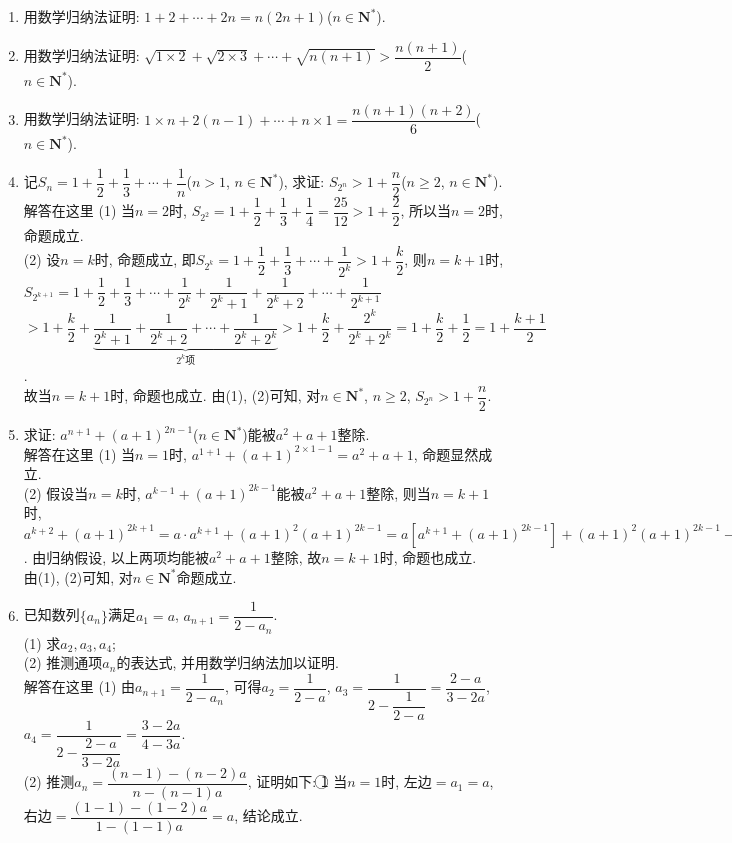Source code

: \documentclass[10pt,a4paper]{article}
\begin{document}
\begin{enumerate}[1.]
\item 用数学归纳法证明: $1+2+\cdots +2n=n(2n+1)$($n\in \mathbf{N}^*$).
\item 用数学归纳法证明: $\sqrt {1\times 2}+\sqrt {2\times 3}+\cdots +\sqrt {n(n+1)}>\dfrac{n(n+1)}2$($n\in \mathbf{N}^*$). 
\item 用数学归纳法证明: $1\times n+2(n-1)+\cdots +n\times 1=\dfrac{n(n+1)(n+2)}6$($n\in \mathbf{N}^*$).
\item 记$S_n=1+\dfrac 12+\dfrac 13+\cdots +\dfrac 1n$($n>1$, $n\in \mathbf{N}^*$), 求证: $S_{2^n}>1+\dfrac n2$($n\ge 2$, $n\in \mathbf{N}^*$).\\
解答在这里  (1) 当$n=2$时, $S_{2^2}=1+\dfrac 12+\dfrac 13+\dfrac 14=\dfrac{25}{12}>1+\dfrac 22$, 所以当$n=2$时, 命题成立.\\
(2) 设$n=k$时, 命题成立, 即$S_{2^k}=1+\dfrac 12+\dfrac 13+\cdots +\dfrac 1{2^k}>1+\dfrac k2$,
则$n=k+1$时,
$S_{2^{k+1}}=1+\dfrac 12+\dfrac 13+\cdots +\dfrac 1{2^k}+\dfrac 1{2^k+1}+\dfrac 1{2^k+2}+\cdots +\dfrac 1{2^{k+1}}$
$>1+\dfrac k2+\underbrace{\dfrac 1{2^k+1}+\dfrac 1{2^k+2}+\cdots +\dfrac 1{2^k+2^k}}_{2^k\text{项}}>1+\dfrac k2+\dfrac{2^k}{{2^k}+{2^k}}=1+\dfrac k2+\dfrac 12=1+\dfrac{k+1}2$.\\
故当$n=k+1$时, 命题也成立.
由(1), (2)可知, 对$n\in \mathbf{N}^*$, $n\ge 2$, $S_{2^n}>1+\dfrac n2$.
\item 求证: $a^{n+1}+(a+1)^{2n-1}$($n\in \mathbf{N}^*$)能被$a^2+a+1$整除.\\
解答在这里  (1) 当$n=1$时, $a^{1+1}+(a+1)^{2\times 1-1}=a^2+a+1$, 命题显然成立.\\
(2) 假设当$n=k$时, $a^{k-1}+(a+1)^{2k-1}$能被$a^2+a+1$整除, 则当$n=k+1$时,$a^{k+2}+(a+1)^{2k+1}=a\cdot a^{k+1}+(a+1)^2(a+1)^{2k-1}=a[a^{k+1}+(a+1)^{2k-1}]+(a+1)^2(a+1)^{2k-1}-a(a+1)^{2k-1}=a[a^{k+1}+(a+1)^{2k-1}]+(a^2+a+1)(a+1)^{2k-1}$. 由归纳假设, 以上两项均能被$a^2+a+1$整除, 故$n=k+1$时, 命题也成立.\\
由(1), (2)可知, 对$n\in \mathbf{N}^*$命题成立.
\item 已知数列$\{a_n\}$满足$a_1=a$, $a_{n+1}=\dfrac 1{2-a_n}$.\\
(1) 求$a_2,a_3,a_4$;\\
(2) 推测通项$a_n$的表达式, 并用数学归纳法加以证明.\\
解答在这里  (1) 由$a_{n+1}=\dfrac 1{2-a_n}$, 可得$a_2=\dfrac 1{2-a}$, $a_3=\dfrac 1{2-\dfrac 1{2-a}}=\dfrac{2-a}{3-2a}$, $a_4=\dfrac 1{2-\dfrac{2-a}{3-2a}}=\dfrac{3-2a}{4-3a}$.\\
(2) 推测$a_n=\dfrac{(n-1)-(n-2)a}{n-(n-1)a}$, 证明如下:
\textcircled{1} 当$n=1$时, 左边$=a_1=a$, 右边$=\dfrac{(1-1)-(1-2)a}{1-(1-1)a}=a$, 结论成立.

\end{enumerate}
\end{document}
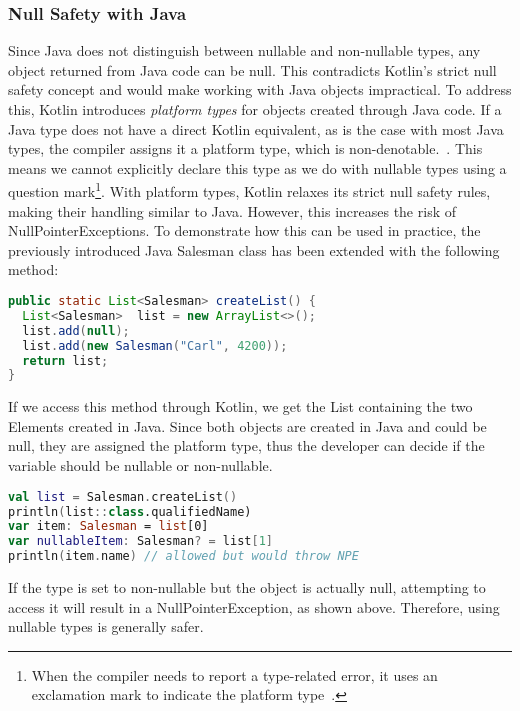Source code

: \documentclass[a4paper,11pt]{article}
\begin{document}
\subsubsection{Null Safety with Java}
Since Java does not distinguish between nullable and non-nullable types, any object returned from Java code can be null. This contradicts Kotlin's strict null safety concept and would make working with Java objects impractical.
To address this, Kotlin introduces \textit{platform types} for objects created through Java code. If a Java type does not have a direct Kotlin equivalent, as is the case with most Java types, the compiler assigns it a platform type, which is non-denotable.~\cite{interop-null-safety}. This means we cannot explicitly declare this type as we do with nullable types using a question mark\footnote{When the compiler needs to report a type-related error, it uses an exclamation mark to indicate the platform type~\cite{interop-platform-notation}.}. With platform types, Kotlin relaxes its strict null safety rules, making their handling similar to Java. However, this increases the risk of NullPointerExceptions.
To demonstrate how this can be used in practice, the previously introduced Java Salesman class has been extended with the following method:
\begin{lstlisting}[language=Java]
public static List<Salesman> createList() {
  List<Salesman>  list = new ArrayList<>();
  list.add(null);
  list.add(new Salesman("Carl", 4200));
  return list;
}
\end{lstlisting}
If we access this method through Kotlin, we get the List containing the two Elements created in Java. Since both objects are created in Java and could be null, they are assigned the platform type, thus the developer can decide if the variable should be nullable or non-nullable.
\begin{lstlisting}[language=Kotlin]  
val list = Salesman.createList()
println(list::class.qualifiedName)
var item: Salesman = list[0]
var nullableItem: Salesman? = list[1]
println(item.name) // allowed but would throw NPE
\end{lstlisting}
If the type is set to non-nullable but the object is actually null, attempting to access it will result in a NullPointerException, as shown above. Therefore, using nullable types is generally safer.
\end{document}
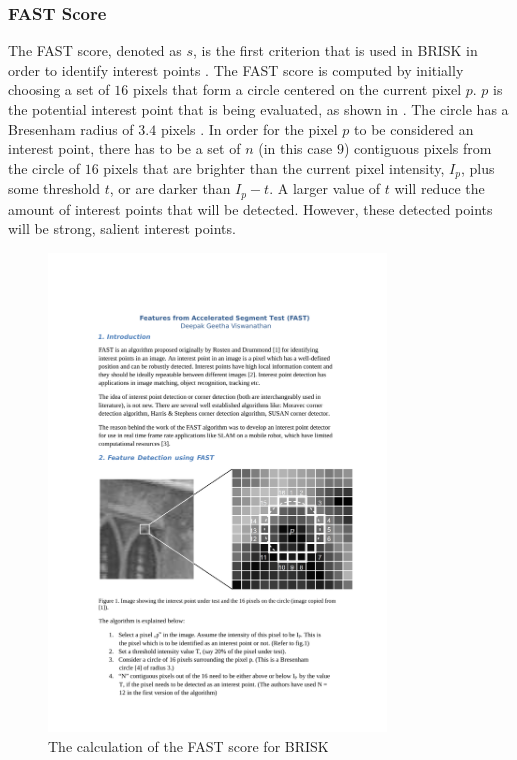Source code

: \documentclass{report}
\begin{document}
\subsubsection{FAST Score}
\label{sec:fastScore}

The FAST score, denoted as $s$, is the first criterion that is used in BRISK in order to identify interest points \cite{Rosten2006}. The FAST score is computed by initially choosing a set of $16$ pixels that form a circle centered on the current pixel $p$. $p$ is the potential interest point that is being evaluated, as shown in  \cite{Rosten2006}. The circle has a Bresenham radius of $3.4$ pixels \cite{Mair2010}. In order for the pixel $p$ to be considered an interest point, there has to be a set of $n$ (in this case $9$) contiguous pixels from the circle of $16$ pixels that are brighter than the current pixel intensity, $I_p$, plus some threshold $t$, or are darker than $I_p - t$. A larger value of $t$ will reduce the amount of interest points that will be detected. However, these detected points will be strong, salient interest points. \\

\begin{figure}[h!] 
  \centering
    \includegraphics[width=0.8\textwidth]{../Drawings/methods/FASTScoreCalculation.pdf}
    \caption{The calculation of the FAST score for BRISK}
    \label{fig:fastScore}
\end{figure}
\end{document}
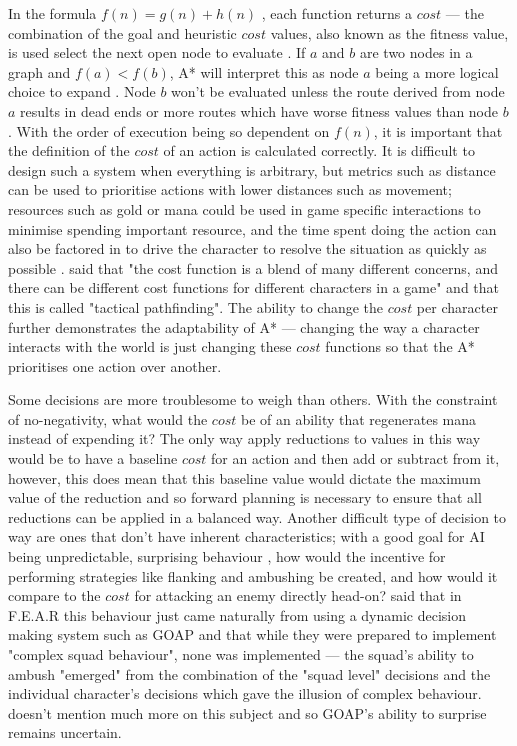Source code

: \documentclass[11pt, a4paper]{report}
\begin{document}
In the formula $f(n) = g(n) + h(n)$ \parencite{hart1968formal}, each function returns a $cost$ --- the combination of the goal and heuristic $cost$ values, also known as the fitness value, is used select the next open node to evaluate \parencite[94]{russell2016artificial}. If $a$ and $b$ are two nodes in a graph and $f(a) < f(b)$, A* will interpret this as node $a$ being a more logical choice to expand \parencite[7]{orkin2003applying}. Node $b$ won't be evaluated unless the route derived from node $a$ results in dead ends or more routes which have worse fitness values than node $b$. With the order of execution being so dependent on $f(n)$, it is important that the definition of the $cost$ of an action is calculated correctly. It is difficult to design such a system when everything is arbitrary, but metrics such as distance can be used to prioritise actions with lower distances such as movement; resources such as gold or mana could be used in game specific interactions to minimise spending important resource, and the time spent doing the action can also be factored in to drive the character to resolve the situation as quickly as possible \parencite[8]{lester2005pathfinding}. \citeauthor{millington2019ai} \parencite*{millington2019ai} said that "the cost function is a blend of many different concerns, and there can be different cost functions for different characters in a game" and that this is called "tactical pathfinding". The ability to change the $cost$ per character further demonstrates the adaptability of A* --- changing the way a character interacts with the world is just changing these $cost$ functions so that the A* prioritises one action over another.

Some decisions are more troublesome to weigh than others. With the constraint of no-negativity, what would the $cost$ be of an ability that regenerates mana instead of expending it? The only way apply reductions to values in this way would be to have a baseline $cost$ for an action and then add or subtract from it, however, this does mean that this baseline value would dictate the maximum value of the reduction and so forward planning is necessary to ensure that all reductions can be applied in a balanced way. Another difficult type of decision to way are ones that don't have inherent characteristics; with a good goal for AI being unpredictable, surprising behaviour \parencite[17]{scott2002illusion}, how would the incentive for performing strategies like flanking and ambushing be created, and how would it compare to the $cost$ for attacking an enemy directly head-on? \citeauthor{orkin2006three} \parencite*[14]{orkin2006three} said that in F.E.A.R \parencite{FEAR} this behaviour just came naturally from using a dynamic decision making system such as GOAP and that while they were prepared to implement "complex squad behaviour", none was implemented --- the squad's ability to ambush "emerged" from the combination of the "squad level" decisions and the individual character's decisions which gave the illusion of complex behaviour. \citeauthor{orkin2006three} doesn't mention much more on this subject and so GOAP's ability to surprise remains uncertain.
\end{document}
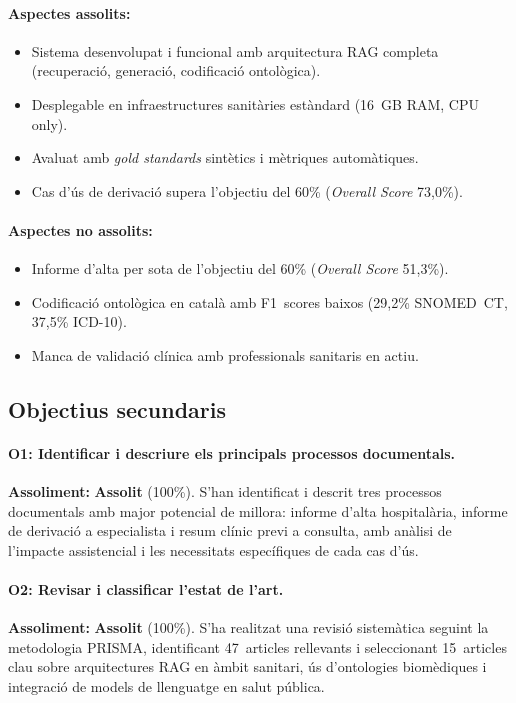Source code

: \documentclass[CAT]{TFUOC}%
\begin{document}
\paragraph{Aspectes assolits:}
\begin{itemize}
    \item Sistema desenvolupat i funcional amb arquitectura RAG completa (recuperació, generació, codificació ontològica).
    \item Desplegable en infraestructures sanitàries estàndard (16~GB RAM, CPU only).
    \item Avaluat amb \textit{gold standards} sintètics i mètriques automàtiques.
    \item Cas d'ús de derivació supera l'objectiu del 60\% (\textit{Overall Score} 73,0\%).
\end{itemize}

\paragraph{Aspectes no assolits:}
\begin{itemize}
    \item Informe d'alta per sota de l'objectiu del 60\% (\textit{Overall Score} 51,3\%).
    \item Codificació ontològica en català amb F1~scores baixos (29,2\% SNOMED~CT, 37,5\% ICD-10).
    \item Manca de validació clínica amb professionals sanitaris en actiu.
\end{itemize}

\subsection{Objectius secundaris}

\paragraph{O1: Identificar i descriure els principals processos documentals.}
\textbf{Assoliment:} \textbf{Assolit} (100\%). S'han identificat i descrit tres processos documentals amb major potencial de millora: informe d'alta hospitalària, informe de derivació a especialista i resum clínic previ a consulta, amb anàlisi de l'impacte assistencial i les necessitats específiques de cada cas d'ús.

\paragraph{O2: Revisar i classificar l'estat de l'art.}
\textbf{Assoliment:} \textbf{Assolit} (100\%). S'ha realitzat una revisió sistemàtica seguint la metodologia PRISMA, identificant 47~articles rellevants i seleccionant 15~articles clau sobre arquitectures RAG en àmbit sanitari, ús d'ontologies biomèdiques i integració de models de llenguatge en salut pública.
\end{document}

*****

Wherever the word "ontològica" turns up in a line of the entries above, copy that line.

    \item Sistema desenvolupat i funcional amb arquitectura RAG completa (recuperació, generació, codificació ontològica).
    \item Codificació ontològica en català amb F1~scores baixos (29,2\% SNOMED~CT, 37,5\% ICD-10).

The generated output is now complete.